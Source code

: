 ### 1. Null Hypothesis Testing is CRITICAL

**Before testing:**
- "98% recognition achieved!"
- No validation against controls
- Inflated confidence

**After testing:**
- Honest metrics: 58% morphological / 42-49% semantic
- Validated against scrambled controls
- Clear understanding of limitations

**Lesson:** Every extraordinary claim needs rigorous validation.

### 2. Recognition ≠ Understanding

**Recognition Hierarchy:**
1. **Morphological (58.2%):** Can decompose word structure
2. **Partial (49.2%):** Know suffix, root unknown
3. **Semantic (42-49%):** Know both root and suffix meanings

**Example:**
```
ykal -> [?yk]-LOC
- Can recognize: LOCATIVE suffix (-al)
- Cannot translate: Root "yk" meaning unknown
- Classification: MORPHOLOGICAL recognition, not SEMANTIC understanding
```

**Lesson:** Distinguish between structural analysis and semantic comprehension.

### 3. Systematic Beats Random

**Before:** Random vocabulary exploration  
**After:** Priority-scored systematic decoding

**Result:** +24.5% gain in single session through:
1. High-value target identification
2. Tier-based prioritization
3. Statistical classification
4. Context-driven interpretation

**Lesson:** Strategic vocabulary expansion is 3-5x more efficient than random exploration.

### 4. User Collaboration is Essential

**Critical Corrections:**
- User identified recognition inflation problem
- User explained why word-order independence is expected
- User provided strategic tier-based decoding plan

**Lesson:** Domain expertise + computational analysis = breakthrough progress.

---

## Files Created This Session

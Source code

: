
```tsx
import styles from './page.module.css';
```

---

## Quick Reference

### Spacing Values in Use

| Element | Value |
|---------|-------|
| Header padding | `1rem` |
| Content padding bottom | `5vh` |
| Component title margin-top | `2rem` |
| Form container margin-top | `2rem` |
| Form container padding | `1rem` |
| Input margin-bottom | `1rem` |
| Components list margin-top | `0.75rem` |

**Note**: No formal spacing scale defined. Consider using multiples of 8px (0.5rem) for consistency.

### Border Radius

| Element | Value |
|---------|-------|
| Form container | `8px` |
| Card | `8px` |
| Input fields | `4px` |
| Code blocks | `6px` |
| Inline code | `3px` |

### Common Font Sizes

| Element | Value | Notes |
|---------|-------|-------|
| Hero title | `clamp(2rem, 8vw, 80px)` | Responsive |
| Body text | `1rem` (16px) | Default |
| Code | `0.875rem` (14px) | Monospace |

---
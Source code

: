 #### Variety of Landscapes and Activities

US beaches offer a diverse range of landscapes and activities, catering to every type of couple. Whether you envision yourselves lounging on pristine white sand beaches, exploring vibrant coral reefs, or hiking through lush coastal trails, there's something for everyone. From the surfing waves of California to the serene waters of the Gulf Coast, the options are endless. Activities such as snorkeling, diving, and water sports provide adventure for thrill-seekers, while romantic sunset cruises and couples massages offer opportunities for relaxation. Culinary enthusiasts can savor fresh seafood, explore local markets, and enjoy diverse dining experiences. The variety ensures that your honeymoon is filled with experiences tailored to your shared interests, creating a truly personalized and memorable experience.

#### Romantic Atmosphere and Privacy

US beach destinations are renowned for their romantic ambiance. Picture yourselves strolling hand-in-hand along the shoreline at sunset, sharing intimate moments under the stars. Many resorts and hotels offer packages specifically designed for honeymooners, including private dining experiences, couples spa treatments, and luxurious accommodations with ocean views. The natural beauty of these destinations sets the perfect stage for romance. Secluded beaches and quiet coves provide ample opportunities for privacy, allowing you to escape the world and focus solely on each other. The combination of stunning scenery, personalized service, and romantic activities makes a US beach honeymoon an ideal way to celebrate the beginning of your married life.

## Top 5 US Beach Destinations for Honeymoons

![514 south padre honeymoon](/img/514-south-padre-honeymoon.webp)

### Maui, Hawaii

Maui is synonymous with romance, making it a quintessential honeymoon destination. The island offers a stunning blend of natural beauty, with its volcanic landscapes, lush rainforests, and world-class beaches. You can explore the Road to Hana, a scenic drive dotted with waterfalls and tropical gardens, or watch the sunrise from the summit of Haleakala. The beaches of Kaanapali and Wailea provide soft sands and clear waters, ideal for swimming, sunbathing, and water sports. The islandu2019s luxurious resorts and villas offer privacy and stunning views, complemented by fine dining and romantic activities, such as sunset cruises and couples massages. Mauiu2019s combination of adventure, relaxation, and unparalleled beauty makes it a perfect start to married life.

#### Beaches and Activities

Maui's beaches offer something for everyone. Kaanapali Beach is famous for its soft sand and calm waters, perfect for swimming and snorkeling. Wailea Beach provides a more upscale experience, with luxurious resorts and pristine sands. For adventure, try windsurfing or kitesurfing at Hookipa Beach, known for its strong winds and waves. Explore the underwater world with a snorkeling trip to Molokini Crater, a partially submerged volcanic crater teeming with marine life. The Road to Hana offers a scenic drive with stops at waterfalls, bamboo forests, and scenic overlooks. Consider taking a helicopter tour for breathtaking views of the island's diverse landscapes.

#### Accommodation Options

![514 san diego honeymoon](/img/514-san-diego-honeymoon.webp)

········

*What to do:* Word for word, restate the lines above.

*Answer box:*
Source code

: ### 1. Null Hypothesis Testing is CRITICAL

**Before testing:**
- "98% recognition achieved!"
- No validation against controls
- Inflated confidence

**After testing:**
- Honest metrics: 58% morphological / 42-49% semantic
- Validated against scrambled controls
- Clear understanding of limitations

**Lesson:** Every extraordinary claim needs rigorous validation.

### 2. Recognition ≠ Understanding

**Recognition Hierarchy:**
1. **Morphological (58.2%):** Can decompose word structure
2. **Partial (49.2%):** Know suffix, root unknown
3. **Semantic (42-49%):** Know both root and suffix meanings

**Example:**
```
ykal -> [?yk]-LOC
- Can recognize: LOCATIVE suffix (-al)
- Cannot translate: Root "yk" meaning unknown
- Classification: MORPHOLOGICAL recognition, not SEMANTIC understanding
```

**Lesson:** Distinguish between structural analysis and semantic comprehension.

### 3. Systematic Beats Random

**Before:** Random vocabulary exploration  
**After:** Priority-scored systematic decoding

**Result:** +24.5% gain in single session through:
1. High-value target identification
2. Tier-based prioritization
3. Statistical classification
4. Context-driven interpretation

**Lesson:** Strategic vocabulary expansion is 3-5x more efficient than random exploration.

### 4. User Collaboration is Essential

**Critical Corrections:**
- User identified recognition inflation problem
- User explained why word-order independence is expected
- User provided strategic tier-based decoding plan

**Lesson:** Domain expertise + computational analysis = breakthrough progress.

---

## Files Created This Session

Source code

:
```tsx
import styles from './page.module.css';
```

---

## Quick Reference

### Spacing Values in Use

| Element | Value |
|---------|-------|
| Header padding | `1rem` |
| Content padding bottom | `5vh` |
| Component title margin-top | `2rem` |
| Form container margin-top | `2rem` |
| Form container padding | `1rem` |
| Input margin-bottom | `1rem` |
| Components list margin-top | `0.75rem` |

**Note**: No formal spacing scale defined. Consider using multiples of 8px (0.5rem) for consistency.

### Border Radius

| Element | Value |
|---------|-------|
| Form container | `8px` |
| Card | `8px` |
| Input fields | `4px` |
| Code blocks | `6px` |
| Inline code | `3px` |

### Common Font Sizes

| Element | Value | Notes |
|---------|-------|-------|
| Hero title | `clamp(2rem, 8vw, 80px)` | Responsive |
| Body text | `1rem` (16px) | Default |
| Code | `0.875rem` (14px) | Monospace |

---
Source code

: #### Variety of Landscapes and Activities

US beaches offer a diverse range of landscapes and activities, catering to every type of couple. Whether you envision yourselves lounging on pristine white sand beaches, exploring vibrant coral reefs, or hiking through lush coastal trails, there's something for everyone. From the surfing waves of California to the serene waters of the Gulf Coast, the options are endless. Activities such as snorkeling, diving, and water sports provide adventure for thrill-seekers, while romantic sunset cruises and couples massages offer opportunities for relaxation. Culinary enthusiasts can savor fresh seafood, explore local markets, and enjoy diverse dining experiences. The variety ensures that your honeymoon is filled with experiences tailored to your shared interests, creating a truly personalized and memorable experience.

#### Romantic Atmosphere and Privacy

US beach destinations are renowned for their romantic ambiance. Picture yourselves strolling hand-in-hand along the shoreline at sunset, sharing intimate moments under the stars. Many resorts and hotels offer packages specifically designed for honeymooners, including private dining experiences, couples spa treatments, and luxurious accommodations with ocean views. The natural beauty of these destinations sets the perfect stage for romance. Secluded beaches and quiet coves provide ample opportunities for privacy, allowing you to escape the world and focus solely on each other. The combination of stunning scenery, personalized service, and romantic activities makes a US beach honeymoon an ideal way to celebrate the beginning of your married life.

## Top 5 US Beach Destinations for Honeymoons

![514 south padre honeymoon](/img/514-south-padre-honeymoon.webp)

### Maui, Hawaii

Maui is synonymous with romance, making it a quintessential honeymoon destination. The island offers a stunning blend of natural beauty, with its volcanic landscapes, lush rainforests, and world-class beaches. You can explore the Road to Hana, a scenic drive dotted with waterfalls and tropical gardens, or watch the sunrise from the summit of Haleakala. The beaches of Kaanapali and Wailea provide soft sands and clear waters, ideal for swimming, sunbathing, and water sports. The islandu2019s luxurious resorts and villas offer privacy and stunning views, complemented by fine dining and romantic activities, such as sunset cruises and couples massages. Mauiu2019s combination of adventure, relaxation, and unparalleled beauty makes it a perfect start to married life.

#### Beaches and Activities

Maui's beaches offer something for everyone. Kaanapali Beach is famous for its soft sand and calm waters, perfect for swimming and snorkeling. Wailea Beach provides a more upscale experience, with luxurious resorts and pristine sands. For adventure, try windsurfing or kitesurfing at Hookipa Beach, known for its strong winds and waves. Explore the underwater world with a snorkeling trip to Molokini Crater, a partially submerged volcanic crater teeming with marine life. The Road to Hana offers a scenic drive with stops at waterfalls, bamboo forests, and scenic overlooks. Consider taking a helicopter tour for breathtaking views of the island's diverse landscapes.

#### Accommodation Options

![514 san diego honeymoon](/img/514-san-diego-honeymoon.webp)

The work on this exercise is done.